Pestato nei sotterranei del Tribunale di Roma prima dell’udienza di convalida dell’arresto. È questa la conclusione a cui sono giunti gli inquirenti circa la morte di Stefano Cucchi, l’uomo di 31 anni deceduto il 22 ottobre al Sandro Pertini, dopo essere stato arrestato per droga il 15 ottobre. Con l’accusa di omicidio preterintenzionale sono indagati tre agenti di polizia penitenziaria che avrebbero pestato il giovane geometra: «L’aggressione è avvenuta nel corridoio delle celle di sicurezza del tribunale, prima dell’udienza», ha detto il procuratore capo Giovanni Ferrara.
Secondo il capo di imputazione, i tre agenti «colpendo Cucchi il 16 ottobre nelle celle di sicurezza del tribunale con calci e pugni, dopo averlo fatto cadere, ne cagionavano la morte avvenuta all’ospedale Sandro Pertini». Omicidio colposo, invece, è il reato contestato ai tre medici dell’ospedale che ebbero in cura il giovane geometra. Secondo il capo di imputazione, i tre, «omettendo le dovute cure, cagionavano la morte di Cucchi». Nessuna responsabilità è attribuita, invece, ai carabinieri che arrestarono Cucchi e lo portarono in tribunale per l’udienza di convalida.

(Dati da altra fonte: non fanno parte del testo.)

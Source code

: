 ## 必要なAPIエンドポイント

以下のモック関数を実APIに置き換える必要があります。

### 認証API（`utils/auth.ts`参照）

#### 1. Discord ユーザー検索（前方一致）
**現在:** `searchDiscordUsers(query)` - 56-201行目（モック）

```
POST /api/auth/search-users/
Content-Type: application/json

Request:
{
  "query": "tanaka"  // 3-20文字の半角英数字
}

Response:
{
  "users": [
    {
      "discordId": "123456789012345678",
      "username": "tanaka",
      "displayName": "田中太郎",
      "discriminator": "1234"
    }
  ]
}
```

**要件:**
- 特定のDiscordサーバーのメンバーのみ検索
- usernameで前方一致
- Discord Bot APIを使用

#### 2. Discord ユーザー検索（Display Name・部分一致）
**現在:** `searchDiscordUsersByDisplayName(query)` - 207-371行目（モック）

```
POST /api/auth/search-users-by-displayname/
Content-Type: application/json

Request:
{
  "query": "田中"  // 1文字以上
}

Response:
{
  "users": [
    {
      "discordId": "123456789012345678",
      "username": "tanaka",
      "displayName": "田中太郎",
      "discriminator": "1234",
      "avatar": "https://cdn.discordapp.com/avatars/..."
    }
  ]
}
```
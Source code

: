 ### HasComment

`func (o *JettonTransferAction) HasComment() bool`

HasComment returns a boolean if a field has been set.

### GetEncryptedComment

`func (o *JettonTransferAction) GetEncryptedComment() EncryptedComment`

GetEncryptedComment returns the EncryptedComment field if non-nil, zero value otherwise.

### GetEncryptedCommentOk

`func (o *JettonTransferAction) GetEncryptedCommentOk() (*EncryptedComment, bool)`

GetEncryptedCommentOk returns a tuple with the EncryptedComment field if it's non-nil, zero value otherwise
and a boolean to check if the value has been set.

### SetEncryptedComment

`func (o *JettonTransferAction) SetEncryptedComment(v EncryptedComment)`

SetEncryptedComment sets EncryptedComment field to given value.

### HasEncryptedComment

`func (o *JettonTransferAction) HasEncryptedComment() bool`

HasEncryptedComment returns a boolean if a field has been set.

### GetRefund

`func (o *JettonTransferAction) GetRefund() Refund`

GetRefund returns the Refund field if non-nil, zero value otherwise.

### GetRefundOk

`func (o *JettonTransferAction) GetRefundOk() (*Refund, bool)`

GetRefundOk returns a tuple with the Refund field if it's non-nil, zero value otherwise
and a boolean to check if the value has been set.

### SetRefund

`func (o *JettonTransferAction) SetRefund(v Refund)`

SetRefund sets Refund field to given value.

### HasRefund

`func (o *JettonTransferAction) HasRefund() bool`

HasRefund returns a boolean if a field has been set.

A testimoniare quanto accaduto nella cella di sicurezza e del pestaggio è un detenuto clandestino che si trovava anche lui in attesa di comparire davanti al giudice. L’uomo, un africano per il quale starebbe per essere avviato il programma di protezione, sostiene di «aver udito e visto agenti della polizia penitenziaria» colpire il geometra del quale avrebbe, successivamente, raccolto le confidenze durante il tragitto dal tribunale al carcere di Regina Coeli. Secondo quanto riferito in Procura, Cucchi sarebbe stato scaraventato in terra. Dopo aver sbattuto violentemente il bacino, procurandosi una frattura dell’osso sacro, l’uomo sarebbe stato colpito a calci. Gli avvisi di garanzia sono stati notificati in vista della riesumazione della salma di Cucchi, in programma lunedì prossimo. Per i tre agenti di polizia penitenziaria l’ipotesi di reato di omicidio preterintenzionale potrebbe essere modificata in lesioni gravi se gli esami medico legali dovessero stabilire che la morte non è avvenuta per effetto del pestaggio.